Per la cassazione di tale sentenza la società ha proposto ricorso affidato a due motivi. Il lavoratore resiste con controricorso. Entrambe le parti hanno depositato memoria.
Al termine della camera di consiglio, il Collegio si è riservato il deposito dell’ordinanza nei successivi sessanta giorni.
CONSIDERATO CHE
Con il primo motivo di ricorso la società ricorrente denunzia violazione dell’art. 115 cod.proc.civ. (in relazione all’art. 360,
primo comma, n. 3, cod.proc.civ.) avendo, la Corte distrettuale, omesso di esaminare tre episodi (rifornimento durante alcuni giorni di ferie o fuori dall’orario di lavoro, 6 marzo, 12 marzo e 25 agosto 2017) non contestati, e dunque da ritenersi pacifici, che senz’altro potevano sorreggere il provvedimento espulsivo.
Con il secondo motivo di ricorso la società denunzia omesso esame di un fatto decisivo (in relazione all’art. 360, primo comma, n. 5, cod.proc.civ.) avendo, la Corte territoriale trascurato il doc. 27 in quanto di provenienza ignota (a differenza del giudice della fase sommaria, che lo ha ritenuto veritiero) nonché la condotta tenuta nei giorni di ferie o fuori l’orario di lavoro.
I motivi di ricorso, che possono essere trattati congiuntamente in quanto strettamente connessi, sono inammissibili.

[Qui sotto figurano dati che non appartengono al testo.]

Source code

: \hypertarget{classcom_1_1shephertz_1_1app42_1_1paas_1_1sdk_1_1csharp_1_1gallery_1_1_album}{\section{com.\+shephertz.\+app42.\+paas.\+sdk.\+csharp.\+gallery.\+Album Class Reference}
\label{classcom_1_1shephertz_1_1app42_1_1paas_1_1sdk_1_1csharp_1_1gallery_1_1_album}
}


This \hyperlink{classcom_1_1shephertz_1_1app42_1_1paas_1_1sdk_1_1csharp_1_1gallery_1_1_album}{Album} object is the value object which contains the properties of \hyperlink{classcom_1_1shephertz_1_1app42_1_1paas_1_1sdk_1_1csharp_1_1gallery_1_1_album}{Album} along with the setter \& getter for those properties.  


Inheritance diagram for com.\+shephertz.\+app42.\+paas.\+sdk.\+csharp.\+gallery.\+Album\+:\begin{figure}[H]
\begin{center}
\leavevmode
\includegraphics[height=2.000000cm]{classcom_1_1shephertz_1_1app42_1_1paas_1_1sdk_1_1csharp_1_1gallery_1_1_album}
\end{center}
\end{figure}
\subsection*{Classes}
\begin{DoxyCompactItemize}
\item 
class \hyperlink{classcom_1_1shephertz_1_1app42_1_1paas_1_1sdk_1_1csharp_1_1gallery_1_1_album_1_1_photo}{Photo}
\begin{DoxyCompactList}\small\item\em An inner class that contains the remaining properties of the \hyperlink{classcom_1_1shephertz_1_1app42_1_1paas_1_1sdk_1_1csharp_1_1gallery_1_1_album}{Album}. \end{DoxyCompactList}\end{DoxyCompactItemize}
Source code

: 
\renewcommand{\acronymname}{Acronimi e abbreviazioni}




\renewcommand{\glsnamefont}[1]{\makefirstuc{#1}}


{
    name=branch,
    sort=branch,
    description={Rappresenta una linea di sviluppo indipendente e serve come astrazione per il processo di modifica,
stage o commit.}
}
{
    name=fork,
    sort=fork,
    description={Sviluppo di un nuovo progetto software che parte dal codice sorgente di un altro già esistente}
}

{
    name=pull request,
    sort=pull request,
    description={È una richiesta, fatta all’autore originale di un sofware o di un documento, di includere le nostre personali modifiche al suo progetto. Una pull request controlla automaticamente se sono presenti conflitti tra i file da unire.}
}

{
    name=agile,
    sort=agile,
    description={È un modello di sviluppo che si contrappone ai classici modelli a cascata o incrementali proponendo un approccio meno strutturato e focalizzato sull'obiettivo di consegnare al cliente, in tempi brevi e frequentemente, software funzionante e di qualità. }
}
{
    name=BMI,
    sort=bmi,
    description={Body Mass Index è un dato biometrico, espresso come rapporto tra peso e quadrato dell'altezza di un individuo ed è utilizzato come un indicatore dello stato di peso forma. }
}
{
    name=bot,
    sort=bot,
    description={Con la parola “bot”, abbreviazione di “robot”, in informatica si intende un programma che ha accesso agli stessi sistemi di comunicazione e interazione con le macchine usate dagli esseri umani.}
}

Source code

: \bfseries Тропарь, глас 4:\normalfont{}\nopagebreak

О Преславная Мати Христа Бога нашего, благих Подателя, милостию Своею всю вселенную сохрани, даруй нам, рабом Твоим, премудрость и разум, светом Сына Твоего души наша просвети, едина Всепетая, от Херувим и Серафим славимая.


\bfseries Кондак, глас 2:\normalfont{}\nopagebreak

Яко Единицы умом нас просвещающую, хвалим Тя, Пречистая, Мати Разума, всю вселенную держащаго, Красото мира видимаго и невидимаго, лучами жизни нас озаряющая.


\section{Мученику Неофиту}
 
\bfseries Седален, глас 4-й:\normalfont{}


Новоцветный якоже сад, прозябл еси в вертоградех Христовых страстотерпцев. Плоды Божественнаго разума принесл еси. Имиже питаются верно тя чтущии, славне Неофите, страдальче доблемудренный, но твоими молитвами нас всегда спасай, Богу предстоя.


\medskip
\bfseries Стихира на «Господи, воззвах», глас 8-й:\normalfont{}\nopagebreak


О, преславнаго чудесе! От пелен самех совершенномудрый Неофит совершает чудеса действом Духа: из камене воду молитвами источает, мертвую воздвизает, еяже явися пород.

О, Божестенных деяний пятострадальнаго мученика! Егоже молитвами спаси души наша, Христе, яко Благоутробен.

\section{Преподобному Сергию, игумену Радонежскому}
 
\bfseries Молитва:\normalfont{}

Preliminarmente, va dichiarata l’inammissibilità della produzione della sentenza del Tribunale penale che ha accertato la perpetrazione di un reato per alcuni episodi (tra quelli contestati in via disciplinare al lavoratore). Invero, il deposito della sentenza penale prodotta da parte ricorrente unitamente alla memoria non è ammesso, perché in violazione del tassativo disposto dell’art. 372 cod.proc.civ., il quale consente il deposito di atti e documenti non prodotti nei precedenti gradi del processo solo laddove riguardino «la nullità della sentenza impugnata e l’ammissibilità del ricorso e del controricorso».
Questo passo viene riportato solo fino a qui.